Ela olha a filha, deitada ao seu lado na cama. Julia! Não gostava deste nome, mas Anselmo insistiu tanto… Mais que isso, ela dá um sorriso triste lembrando… Ele brigou e a obrigou a aceitar aquele nome na certidão de nascimento de sua filha. É verdade que ele fez uma média (remorso, talvez) colocando Cristina, o nome de sua avó, como segundo nome da menina.
Julia, aos dois meses de idade, dormia tranquila. Ela pensa: “Bem que podia ser um menino, mas nem nisso tiveram sorte!”
Talvez fosse por isso que Celina aceitava tanto desmando de Anselmo.
De alguma forma se sentia em falta com ele. Foi difícil aceitar que era estéril! Que não poderia gerar os filhos dele, mas… Pior mesmo foi ver a decepção estampada no semblante do homem amado.
Em nome desse amor, ela engoliu o orgulho, digeriu a autoestima e aceitou pagar a uma estranha, alguém fértil, para gerar sua filha; filha que não pôde sentir crescer em seu ventre… Que não poderá amamentar em seus seios… Sequer pôde escolher o nome.
E desde que Julia nasceu, Anselmo vem comemorando; chegando bêbado de madrugada e dormindo no sofá. Não entra no quarto para vê-la… Dar “boa noite”! Ou mesmo para ver a filha que tanto lhe custara.
Celina levanta, precisa ir ao banheiro… Passa pelo sofá… Anselmo dorme de boca aberta! O celular sobre a mesa toca, ela não resiste e estica o olho na tela do aparelho… O nome Julia aparece!… Ela fica inquieta.
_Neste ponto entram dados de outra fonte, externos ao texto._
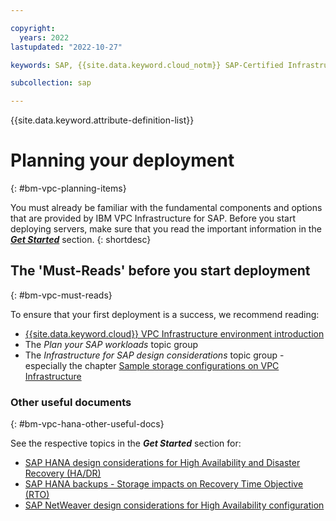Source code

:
```yaml
---

copyright:
  years: 2022
lastupdated: "2022-10-27"

keywords: SAP, {{site.data.keyword.cloud_notm}} SAP-Certified Infrastructure, {{site.data.keyword.ibm_cloud_sap}}, SAP Workloads

subcollection: sap

---
```


{{site.data.keyword.attribute-definition-list}}

# Planning your deployment
{: #bm-vpc-planning-items}

You must already be familiar with the fundamental components and options that are provided by IBM VPC Infrastructure for SAP. Before you start deploying servers, make sure that you read the important information in the [**_Get Started_**](/docs/sap?topic=sap-get-started) section.
{: shortdesc}


## The 'Must-Reads' before you start deployment
{: #bm-vpc-must-reads}

To ensure that your first deployment is a success, we recommend reading:
* [{{site.data.keyword.cloud}} VPC Infrastructure environment introduction](/docs/sap?topic=sap-vpc-env-introduction)
* The _Plan your SAP workloads_ topic group
* The _Infrastructure for SAP design considerations_ topic group - especially the chapter [Sample storage configurations on VPC Infrastructure](/docs/sap?topic=sap-vpc-env-introduction#vpc-env-storage)

### Other useful documents
{: #bm-vpc-hana-other-useful-docs}

See the respective topics in the **_Get Started_** section for:
* [SAP HANA design considerations for High Availability and Disaster Recovery (HA/DR)](/docs/sap?topic=sap-hana-design-considerations#hana-ha)
* [SAP HANA backups - Storage impacts on Recovery Time Objective (RTO)](/docs/sap?topic=sap-storage-design-considerations#storage-performance-backup-rto)
* [SAP NetWeaver design considerations for High Availability configuration](/docs/sap?topic=sap-netweaver-design-considerations#netweaver-ha)
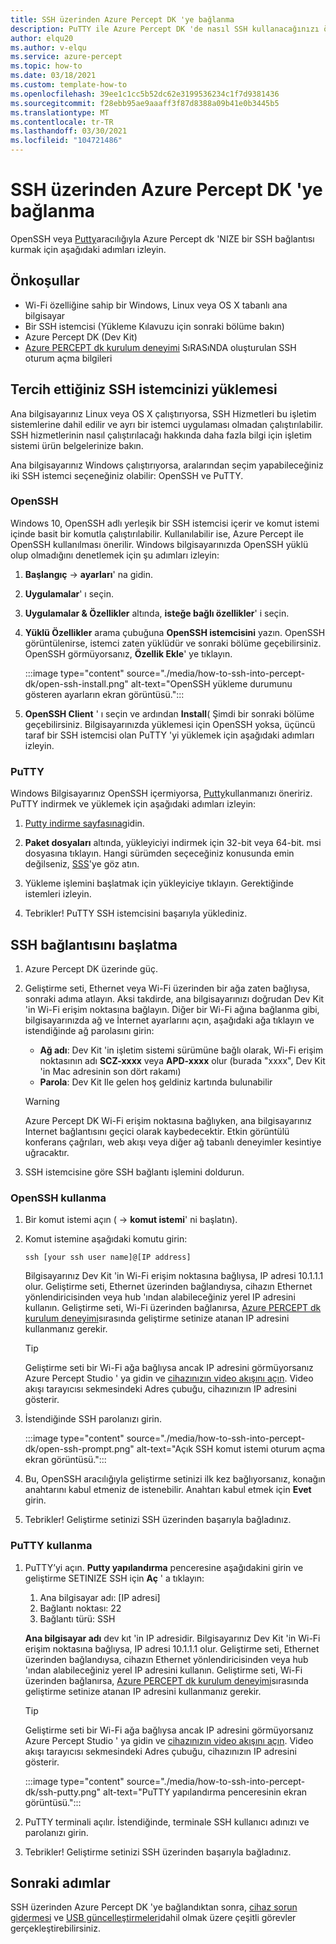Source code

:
```yaml
---
title: SSH üzerinden Azure Percept DK 'ye bağlanma
description: PuTTY ile Azure Percept DK 'de nasıl SSH kullanacağınızı öğrenin
author: elqu20
ms.author: v-elqu
ms.service: azure-percept
ms.topic: how-to
ms.date: 03/18/2021
ms.custom: template-how-to
ms.openlocfilehash: 39ee1c1cc5b52dc62e3199536234c1f7d9381436
ms.sourcegitcommit: f28ebb95ae9aaaff3f87d8388a09b41e0b3445b5
ms.translationtype: MT
ms.contentlocale: tr-TR
ms.lasthandoff: 03/30/2021
ms.locfileid: "104721486"
---
```

# <a name="connect-to-your-azure-percept-dk-over-ssh"></a>SSH üzerinden Azure Percept DK 'ye bağlanma

OpenSSH veya [Putty](https://www.chiark.greenend.org.uk/~sgtatham/putty/latest.html)aracılığıyla Azure Percept dk 'NIZE bir SSH bağlantısı kurmak için aşağıdaki adımları izleyin.

## <a name="prerequisites"></a>Önkoşullar

- Wi-Fi özelliğine sahip bir Windows, Linux veya OS X tabanlı ana bilgisayar
- Bir SSH istemcisi (Yükleme Kılavuzu için sonraki bölüme bakın)
- Azure Percept DK (Dev Kit)
- [Azure PERCEPT dk kurulum deneyimi](./quickstart-percept-dk-set-up.md) SıRASıNDA oluşturulan SSH oturum açma bilgileri

## <a name="install-your-preferred-ssh-client"></a>Tercih ettiğiniz SSH istemcinizi yüklemesi

Ana bilgisayarınız Linux veya OS X çalıştırıyorsa, SSH Hizmetleri bu işletim sistemlerine dahil edilir ve ayrı bir istemci uygulaması olmadan çalıştırılabilir. SSH hizmetlerinin nasıl çalıştırılacağı hakkında daha fazla bilgi için işletim sistemi ürün belgelerinize bakın.

Ana bilgisayarınız Windows çalıştırıyorsa, aralarından seçim yapabileceğiniz iki SSH istemci seçeneğiniz olabilir: OpenSSH ve PuTTY.

### <a name="openssh"></a>OpenSSH

Windows 10, OpenSSH adlı yerleşik bir SSH istemcisi içerir ve komut istemi içinde basit bir komutla çalıştırılabilir. Kullanılabilir ise, Azure Percept ile OpenSSH kullanılması önerilir. Windows bilgisayarınızda OpenSSH yüklü olup olmadığını denetlemek için şu adımları izleyin:

1. **Başlangıç**  ->  **ayarları**' na gidin.

1. **Uygulamalar**' ı seçin.

1. **Uygulamalar & Özellikler** altında, **isteğe bağlı özellikler**' i seçin.

1. **Yüklü Özellikler** arama çubuğuna **OpenSSH istemcisini** yazın. OpenSSH görüntülenirse, istemci zaten yüklüdür ve sonraki bölüme geçebilirsiniz. OpenSSH görmüyorsanız, **Özellik Ekle**' ye tıklayın.

    :::image type="content" source="./media/how-to-ssh-into-percept-dk/open-ssh-install.png" alt-text="OpenSSH yükleme durumunu gösteren ayarların ekran görüntüsü.":::

1. **OpenSSH Client** ' ı seçin ve ardından **Install**( Şimdi bir sonraki bölüme geçebilirsiniz. Bilgisayarınızda yüklemesi için OpenSSH yoksa, üçüncü taraf bir SSH istemcisi olan PuTTY 'yi yüklemek için aşağıdaki adımları izleyin.

### <a name="putty"></a>PuTTY

Windows Bilgisayarınız OpenSSH içermiyorsa, [Putty](https://www.chiark.greenend.org.uk/~sgtatham/putty/latest.html)kullanmanızı öneririz. PuTTY indirmek ve yüklemek için aşağıdaki adımları izleyin:

1. [Putty indirme sayfasına](https://www.chiark.greenend.org.uk/~sgtatham/putty/latest.html)gidin.

1. **Paket dosyaları** altında, yükleyiciyi indirmek için 32-bit veya 64-bit. msi dosyasına tıklayın. Hangi sürümden seçeceğiniz konusunda emin değilseniz, [SSS](https://www.chiark.greenend.org.uk/~sgtatham/putty/faq.html#faq-32bit-64bit)'ye göz atın.

1. Yükleme işlemini başlatmak için yükleyiciye tıklayın. Gerektiğinde istemleri izleyin.

1. Tebrikler! PuTTY SSH istemcisini başarıyla yüklediniz.

## <a name="initiate-the-ssh-connection"></a>SSH bağlantısını başlatma

1. Azure Percept DK üzerinde güç.

1. Geliştirme seti, Ethernet veya Wi-Fi üzerinden bir ağa zaten bağlıysa, sonraki adıma atlayın. Aksi takdirde, ana bilgisayarınızı doğrudan Dev Kit 'in Wi-Fi erişim noktasına bağlayın. Diğer bir Wi-Fi ağına bağlanma gibi, bilgisayarınızda ağ ve İnternet ayarlarını açın, aşağıdaki ağa tıklayın ve istendiğinde ağ parolasını girin:

    - **Ağ adı**: Dev Kit 'in işletim sistemi sürümüne bağlı olarak, Wi-Fi erişim noktasının adı **SCZ-xxxx** veya **APD-xxxx** olur (burada "xxxx", Dev Kit 'in Mac adresinin son dört rakamı)
    - **Parola**: Dev Kit Ile gelen hoş geldiniz kartında bulunabilir

    > [!WARNING]
    > Azure Percept DK Wi-Fi erişim noktasına bağlıyken, ana bilgisayarınız Internet bağlantısını geçici olarak kaybedecektir. Etkin görüntülü konferans çağrıları, web akışı veya diğer ağ tabanlı deneyimler kesintiye uğracaktır.

1. SSH istemcisine göre SSH bağlantı işlemini doldurun.

### <a name="using-openssh"></a>OpenSSH kullanma

1. Bir komut istemi açın (  ->  **komut istemi**' ni başlatın).

1. Komut istemine aşağıdaki komutu girin:

    ```console
    ssh [your ssh user name]@[IP address]
    ```

    Bilgisayarınız Dev Kit 'in Wi-Fi erişim noktasına bağlıysa, IP adresi 10.1.1.1 olur. Geliştirme seti, Ethernet üzerinden bağlandıysa, cihazın Ethernet yönlendiricisinden veya hub 'ından alabileceğiniz yerel IP adresini kullanın. Geliştirme seti, Wi-Fi üzerinden bağlanırsa, [Azure PERCEPT dk kurulum deneyimi](./quickstart-percept-dk-set-up.md)sırasında geliştirme setinize atanan IP adresini kullanmanız gerekir.

    > [!TIP]
    > Geliştirme seti bir Wi-Fi ağa bağlıysa ancak IP adresini görmüyorsanız Azure Percept Studio ' ya gidin ve [cihazınızın video akışını açın](./how-to-view-video-stream.md). Video akışı tarayıcısı sekmesindeki Adres çubuğu, cihazınızın IP adresini gösterir.

1. İstendiğinde SSH parolanızı girin.

    :::image type="content" source="./media/how-to-ssh-into-percept-dk/open-ssh-prompt.png" alt-text="Açık SSH komut istemi oturum açma ekran görüntüsü.":::

1. Bu, OpenSSH aracılığıyla geliştirme setinizi ilk kez bağlıyorsanız, konağın anahtarını kabul etmeniz de istenebilir. Anahtarı kabul etmek için **Evet** girin.

1. Tebrikler! Geliştirme setinizi SSH üzerinden başarıyla bağladınız.

### <a name="using-putty"></a>PuTTY kullanma

1. PuTTY’yi açın. **Putty yapılandırma** penceresine aşağıdakini girin ve geliştirme SETINIZE SSH için **Aç** ' a tıklayın:

    1. Ana bilgisayar adı: [IP adresi]
    1. Bağlantı noktası: 22
    1. Bağlantı türü: SSH

    **Ana bilgisayar adı** dev kıt 'in IP adresidir. Bilgisayarınız Dev Kit 'in Wi-Fi erişim noktasına bağlıysa, IP adresi 10.1.1.1 olur. Geliştirme seti, Ethernet üzerinden bağlandıysa, cihazın Ethernet yönlendiricisinden veya hub 'ından alabileceğiniz yerel IP adresini kullanın. Geliştirme seti, Wi-Fi üzerinden bağlanırsa, [Azure PERCEPT dk kurulum deneyimi](./quickstart-percept-dk-set-up.md)sırasında geliştirme setinize atanan IP adresini kullanmanız gerekir.

    > [!TIP]
    > Geliştirme seti bir Wi-Fi ağa bağlıysa ancak IP adresini görmüyorsanız Azure Percept Studio ' ya gidin ve [cihazınızın video akışını açın](./how-to-view-video-stream.md). Video akışı tarayıcısı sekmesindeki Adres çubuğu, cihazınızın IP adresini gösterir.

    :::image type="content" source="./media/how-to-ssh-into-percept-dk/ssh-putty.png" alt-text="PuTTY yapılandırma penceresinin ekran görüntüsü.":::

1. PuTTY terminali açılır. İstendiğinde, terminale SSH kullanıcı adınızı ve parolanızı girin.

1. Tebrikler! Geliştirme setinizi SSH üzerinden başarıyla bağladınız.

## <a name="next-steps"></a>Sonraki adımlar

SSH üzerinden Azure Percept DK 'ye bağlandıktan sonra, [cihaz sorun gidermesi](./troubleshoot-dev-kit.md) ve [USB güncelleştirmeleri](./how-to-update-via-usb.md)dahil olmak üzere çeşitli görevler gerçekleştirebilirsiniz.
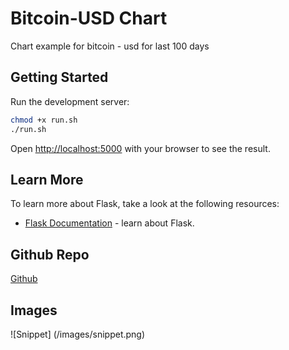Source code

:# Bitcoin-USD Chart
Chart example for bitcoin - usd for last 100 days

## Getting Started
Run the development server:

```bash
chmod +x run.sh
./run.sh
```

Open [http://localhost:5000](http://localhost:5000) with your browser to see the result.

## Learn More
To learn more about Flask, take a look at the following resources:
- [Flask Documentation](https://flask.palletsprojects.com/en/3.0.x/) - learn about Flask.

## Github Repo
[Github](https://github.com/idoyudha/bitcoin-usd-chart)

## Images
![Snippet] (/images/snippet.png)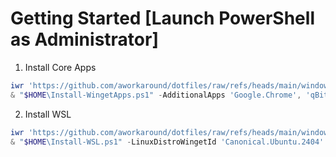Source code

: # Getting Started [Launch PowerShell as Administrator]

1. Install Core Apps

```powershell
iwr 'https://github.com/aworkaround/dotfiles/raw/refs/heads/main/windows/Install-WingetApps.ps1' -OutFile "$HOME/Install-WingetApps.ps1"
& "$HOME\Install-WingetApps.ps1" -AdditionalApps 'Google.Chrome', 'qBittorrent.qBittorrent'

```

2. Install WSL

```powershell
iwr 'https://github.com/aworkaround/dotfiles/raw/refs/heads/main/windows/Install-WSL.ps1' -OutFile "$HOME/Install-WSL.ps1"
& "$HOME\Install-WSL.ps1" -LinuxDistroWingetId 'Canonical.Ubuntu.2404'

```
A curiosidade aumenta… Ela segue para o banheiro… A imagem do nome da filha não sai da cabeça… Ela volta à sala… Uma mensagem enviada por Julia acaba de chegar ao celular. Celina não pensa duas vezes! E ela sabia a senha!… Na euforia da paternidade, ele trocara a senha do aparelho pela a data de nascimento da filha.
A voz melosa do outro lado linha dizia:
– Oi, amor! Deixe te perguntar, o nome da bebê é só Julia? Ou é Julia Cristina como o meu? Se for só Julia, a homenagem não está completa, viu? Não vai ganhar a sua recompensa!
Uma “gargalhadinha” maliciosa encerra a mensagem.
O sangue ferve dentro daquela mulher. Daquela mulher que abrira mão de tudo… Tudo que o entendia… Que conhecia por dignidade; por amor próprio… Por aquele homem.
Ela estava devastada!… Não tinha mais alma!…
Celina abre a porta principal da casa, caminha até a garagem, onde fica o galão com gasolina… Ela espalha o líquido por toda a casa… Da sala até a cozinha!… Risca um fosforo e sai porta afora, vestindo camisola ao meio da noite.
Abre o portão e o coração dói!… Inexplicavelmente ela ouve o choro da filha, Julia… Que parece chamar “mamãe!”… Incrível!… Sim! Ela ouviu a sua filha!… Só sua! Sua filha chamar! A maternidade se materializa, então!… Celina adentra o fogo alto… As chamas já tomaram a sala e avançavam pelo quarto, onde a pequena Julia a aguardava.
Quão uma leoa, ela enfrenta as chamas e resgata a sua filha!… E, pela primeira vez, ela se sente mãe!
Mãe, forjada pelo fogo que a redimiu de seus pecados!